> [WHAT NEEDS TO BE DONE]: Look below for the line that contains "## Project layout", then copy it and each following line exactly, through and including the line that contains "1. JAVA https://www.oracle.com/java/technologies/downloads/".

Data items:
"""

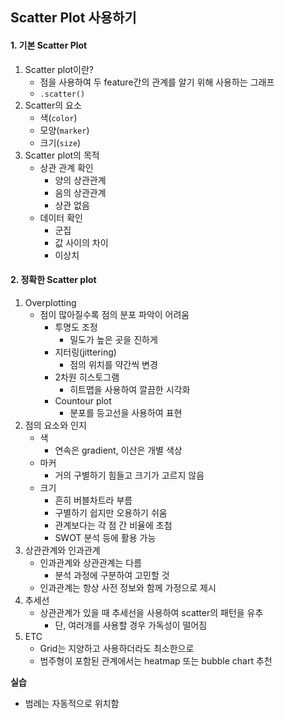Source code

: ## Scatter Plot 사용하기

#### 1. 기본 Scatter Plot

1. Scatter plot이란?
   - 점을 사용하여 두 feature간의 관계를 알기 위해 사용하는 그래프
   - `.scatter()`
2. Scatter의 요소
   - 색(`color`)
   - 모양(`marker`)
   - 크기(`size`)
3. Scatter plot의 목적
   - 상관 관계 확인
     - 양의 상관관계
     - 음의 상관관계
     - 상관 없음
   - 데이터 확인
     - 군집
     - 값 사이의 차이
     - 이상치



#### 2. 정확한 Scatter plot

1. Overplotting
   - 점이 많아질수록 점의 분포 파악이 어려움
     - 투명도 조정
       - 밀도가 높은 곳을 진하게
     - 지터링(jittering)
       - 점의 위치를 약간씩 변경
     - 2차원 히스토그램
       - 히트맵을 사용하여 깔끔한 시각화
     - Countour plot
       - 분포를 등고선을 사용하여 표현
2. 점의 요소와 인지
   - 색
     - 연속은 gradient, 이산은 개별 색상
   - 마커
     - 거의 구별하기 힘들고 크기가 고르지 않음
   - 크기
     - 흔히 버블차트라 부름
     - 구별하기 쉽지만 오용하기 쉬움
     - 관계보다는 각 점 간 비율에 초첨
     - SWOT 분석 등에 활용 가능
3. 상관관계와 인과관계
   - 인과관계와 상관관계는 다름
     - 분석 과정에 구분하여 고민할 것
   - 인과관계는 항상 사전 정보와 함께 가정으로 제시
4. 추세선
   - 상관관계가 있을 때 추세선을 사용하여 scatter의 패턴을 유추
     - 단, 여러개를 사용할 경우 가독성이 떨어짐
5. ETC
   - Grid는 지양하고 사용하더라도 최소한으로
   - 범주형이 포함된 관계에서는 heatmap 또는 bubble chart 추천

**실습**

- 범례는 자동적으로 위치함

"""
"""

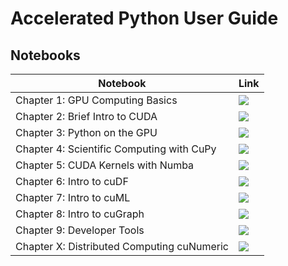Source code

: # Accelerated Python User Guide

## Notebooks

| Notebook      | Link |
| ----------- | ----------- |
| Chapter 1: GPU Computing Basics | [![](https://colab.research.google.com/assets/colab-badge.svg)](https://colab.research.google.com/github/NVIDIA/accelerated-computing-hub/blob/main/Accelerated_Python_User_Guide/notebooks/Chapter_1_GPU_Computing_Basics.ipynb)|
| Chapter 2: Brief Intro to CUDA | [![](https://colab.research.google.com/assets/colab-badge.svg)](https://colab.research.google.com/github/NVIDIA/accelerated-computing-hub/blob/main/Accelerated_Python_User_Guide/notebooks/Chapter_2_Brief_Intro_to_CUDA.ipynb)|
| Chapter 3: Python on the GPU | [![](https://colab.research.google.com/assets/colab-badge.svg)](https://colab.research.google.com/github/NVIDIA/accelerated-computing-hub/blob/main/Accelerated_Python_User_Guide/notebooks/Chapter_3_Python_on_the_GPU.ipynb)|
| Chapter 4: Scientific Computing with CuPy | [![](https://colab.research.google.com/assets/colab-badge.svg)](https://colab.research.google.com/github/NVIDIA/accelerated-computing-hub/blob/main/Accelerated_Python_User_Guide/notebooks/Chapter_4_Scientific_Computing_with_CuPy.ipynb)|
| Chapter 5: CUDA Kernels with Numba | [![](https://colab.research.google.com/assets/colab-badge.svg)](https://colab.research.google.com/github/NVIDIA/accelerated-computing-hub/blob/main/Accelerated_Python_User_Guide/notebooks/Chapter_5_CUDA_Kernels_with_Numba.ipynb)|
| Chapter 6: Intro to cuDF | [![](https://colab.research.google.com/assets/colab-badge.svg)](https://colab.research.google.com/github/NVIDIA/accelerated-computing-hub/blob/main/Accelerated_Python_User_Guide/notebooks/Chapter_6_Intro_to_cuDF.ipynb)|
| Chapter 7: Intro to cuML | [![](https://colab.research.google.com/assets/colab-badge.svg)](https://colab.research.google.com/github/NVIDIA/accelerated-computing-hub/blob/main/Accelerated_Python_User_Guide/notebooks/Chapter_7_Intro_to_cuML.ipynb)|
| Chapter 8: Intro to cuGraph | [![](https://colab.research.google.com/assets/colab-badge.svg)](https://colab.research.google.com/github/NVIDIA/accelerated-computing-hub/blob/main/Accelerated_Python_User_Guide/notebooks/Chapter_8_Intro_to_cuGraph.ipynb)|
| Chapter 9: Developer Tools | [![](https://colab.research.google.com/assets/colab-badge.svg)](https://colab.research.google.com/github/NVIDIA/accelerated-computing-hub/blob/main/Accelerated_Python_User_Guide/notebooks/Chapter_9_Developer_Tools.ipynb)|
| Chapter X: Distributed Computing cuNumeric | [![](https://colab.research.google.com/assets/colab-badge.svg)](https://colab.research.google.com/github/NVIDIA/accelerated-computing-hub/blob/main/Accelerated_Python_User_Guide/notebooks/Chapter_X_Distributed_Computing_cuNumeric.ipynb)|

"""
"""

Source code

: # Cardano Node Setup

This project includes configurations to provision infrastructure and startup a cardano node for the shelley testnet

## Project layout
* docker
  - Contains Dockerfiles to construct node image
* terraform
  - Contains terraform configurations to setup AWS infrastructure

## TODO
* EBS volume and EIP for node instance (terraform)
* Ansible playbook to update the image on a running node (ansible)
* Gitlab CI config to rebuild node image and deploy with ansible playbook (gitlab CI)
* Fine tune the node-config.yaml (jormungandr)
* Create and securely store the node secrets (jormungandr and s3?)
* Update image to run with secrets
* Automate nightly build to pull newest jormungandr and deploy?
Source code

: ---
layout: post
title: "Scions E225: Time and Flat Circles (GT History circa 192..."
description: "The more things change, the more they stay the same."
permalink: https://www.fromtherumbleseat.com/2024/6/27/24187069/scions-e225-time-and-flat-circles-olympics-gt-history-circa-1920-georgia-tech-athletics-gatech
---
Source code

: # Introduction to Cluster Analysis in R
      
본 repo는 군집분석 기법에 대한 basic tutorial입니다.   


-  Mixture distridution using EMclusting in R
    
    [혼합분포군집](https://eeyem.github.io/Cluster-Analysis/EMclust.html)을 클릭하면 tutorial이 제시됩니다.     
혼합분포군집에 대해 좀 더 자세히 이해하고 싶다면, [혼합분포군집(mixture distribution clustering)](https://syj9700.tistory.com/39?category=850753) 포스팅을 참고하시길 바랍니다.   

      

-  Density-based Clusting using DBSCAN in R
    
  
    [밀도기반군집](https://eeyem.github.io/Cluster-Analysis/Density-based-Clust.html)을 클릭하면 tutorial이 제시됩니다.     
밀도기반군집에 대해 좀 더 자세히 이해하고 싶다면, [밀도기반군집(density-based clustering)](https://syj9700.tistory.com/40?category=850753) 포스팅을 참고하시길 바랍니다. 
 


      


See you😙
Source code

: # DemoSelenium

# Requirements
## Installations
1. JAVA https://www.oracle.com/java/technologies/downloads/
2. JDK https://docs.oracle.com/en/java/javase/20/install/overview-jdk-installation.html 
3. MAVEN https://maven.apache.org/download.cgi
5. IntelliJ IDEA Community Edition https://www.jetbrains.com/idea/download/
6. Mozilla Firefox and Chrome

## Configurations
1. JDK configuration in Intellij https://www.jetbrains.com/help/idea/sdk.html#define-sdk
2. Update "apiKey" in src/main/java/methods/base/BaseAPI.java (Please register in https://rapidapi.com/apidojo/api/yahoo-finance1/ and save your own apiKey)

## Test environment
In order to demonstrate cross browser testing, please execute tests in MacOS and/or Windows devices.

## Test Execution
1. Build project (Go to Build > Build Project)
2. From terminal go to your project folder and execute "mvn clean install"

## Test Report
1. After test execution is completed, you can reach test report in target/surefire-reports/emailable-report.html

"""

> [RESPONSE BELOW]:
## Project layout
* docker
  - Contains Dockerfiles to construct node image
* terraform
  - Contains terraform configurations to setup AWS infrastructure

## TODO
* EBS volume and EIP for node instance (terraform)
* Ansible playbook to update the image on a running node (ansible)
* Gitlab CI config to rebuild node image and deploy with ansible playbook (gitlab CI)
* Fine tune the node-config.yaml (jormungandr)
* Create and securely store the node secrets (jormungandr and s3?)
* Update image to run with secrets
* Automate nightly build to pull newest jormungandr and deploy?
Source code

: ---
layout: post
title: "Scions E225: Time and Flat Circles (GT History circa 192..."
description: "The more things change, the more they stay the same."
permalink: https://www.fromtherumbleseat.com/2024/6/27/24187069/scions-e225-time-and-flat-circles-olympics-gt-history-circa-1920-georgia-tech-athletics-gatech
---
Source code

: # Introduction to Cluster Analysis in R
      
본 repo는 군집분석 기법에 대한 basic tutorial입니다.   


-  Mixture distridution using EMclusting in R
    
    [혼합분포군집](https://eeyem.github.io/Cluster-Analysis/EMclust.html)을 클릭하면 tutorial이 제시됩니다.     
혼합분포군집에 대해 좀 더 자세히 이해하고 싶다면, [혼합분포군집(mixture distribution clustering)](https://syj9700.tistory.com/39?category=850753) 포스팅을 참고하시길 바랍니다.   

      

-  Density-based Clusting using DBSCAN in R
    
  
    [밀도기반군집](https://eeyem.github.io/Cluster-Analysis/Density-based-Clust.html)을 클릭하면 tutorial이 제시됩니다.     
밀도기반군집에 대해 좀 더 자세히 이해하고 싶다면, [밀도기반군집(density-based clustering)](https://syj9700.tistory.com/40?category=850753) 포스팅을 참고하시길 바랍니다. 
 


      


See you😙
Source code

: # DemoSelenium

# Requirements
## Installations
1. JAVA https://www.oracle.com/java/technologies/downloads/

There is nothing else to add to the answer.